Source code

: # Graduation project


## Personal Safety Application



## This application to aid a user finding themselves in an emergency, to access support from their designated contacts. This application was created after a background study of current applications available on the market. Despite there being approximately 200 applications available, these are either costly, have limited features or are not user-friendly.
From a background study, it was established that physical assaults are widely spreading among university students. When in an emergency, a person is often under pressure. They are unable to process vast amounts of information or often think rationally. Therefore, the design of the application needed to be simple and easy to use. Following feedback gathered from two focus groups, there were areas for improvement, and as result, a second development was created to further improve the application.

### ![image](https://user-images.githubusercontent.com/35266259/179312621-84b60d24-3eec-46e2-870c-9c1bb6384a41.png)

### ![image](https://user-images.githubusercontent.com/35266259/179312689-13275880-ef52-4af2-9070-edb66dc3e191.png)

* * *

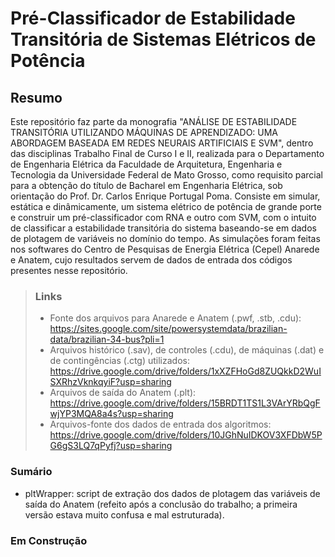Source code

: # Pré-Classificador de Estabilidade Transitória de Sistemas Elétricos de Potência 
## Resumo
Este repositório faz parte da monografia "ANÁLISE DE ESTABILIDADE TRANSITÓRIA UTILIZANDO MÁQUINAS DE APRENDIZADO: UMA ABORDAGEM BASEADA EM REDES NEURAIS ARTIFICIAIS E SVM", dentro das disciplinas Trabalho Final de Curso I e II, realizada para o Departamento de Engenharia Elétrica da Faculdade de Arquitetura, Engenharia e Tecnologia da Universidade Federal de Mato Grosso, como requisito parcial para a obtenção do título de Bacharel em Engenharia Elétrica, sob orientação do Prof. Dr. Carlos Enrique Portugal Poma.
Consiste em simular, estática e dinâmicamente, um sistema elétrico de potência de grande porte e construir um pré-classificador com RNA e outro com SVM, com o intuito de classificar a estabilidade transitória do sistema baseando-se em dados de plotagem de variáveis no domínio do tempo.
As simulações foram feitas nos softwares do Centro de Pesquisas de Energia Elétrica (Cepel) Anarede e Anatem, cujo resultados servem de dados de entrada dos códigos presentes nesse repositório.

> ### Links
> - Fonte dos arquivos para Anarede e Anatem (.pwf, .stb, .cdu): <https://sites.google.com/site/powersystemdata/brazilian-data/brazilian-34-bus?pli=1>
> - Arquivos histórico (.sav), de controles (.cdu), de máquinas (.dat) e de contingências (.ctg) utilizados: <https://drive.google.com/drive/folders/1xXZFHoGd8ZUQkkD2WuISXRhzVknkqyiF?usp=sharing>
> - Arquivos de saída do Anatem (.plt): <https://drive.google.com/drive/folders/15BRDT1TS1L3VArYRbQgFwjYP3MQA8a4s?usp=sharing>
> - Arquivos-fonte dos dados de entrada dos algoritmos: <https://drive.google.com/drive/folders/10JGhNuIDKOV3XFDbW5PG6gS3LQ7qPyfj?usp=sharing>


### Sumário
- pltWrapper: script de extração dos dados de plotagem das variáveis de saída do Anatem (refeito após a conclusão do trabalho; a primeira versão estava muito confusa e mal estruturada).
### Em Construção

--

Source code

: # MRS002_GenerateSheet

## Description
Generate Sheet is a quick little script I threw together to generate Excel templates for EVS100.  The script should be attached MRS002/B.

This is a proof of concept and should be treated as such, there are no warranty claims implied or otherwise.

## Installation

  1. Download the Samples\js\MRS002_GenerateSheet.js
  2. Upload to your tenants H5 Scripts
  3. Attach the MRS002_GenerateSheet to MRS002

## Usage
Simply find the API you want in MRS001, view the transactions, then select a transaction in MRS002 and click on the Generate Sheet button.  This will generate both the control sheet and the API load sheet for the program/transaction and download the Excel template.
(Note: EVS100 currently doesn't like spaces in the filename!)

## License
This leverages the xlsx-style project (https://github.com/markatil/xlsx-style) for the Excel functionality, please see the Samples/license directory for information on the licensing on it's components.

» **Directions for this task**
Pick out and copy the lines of the material that include the word "variáveis".

» **Answer box**
Consiste em simular, estática e dinâmicamente, um sistema elétrico de potência de grande porte e construir um pré-classificador com RNA e outro com SVM, com o intuito de classificar a estabilidade transitória do sistema baseando-se em dados de plotagem de variáveis no domínio do tempo.
- pltWrapper: script de extração dos dados de plotagem das variáveis de saída do Anatem (refeito após a conclusão do trabalho; a primeira versão estava muito confusa e mal estruturada).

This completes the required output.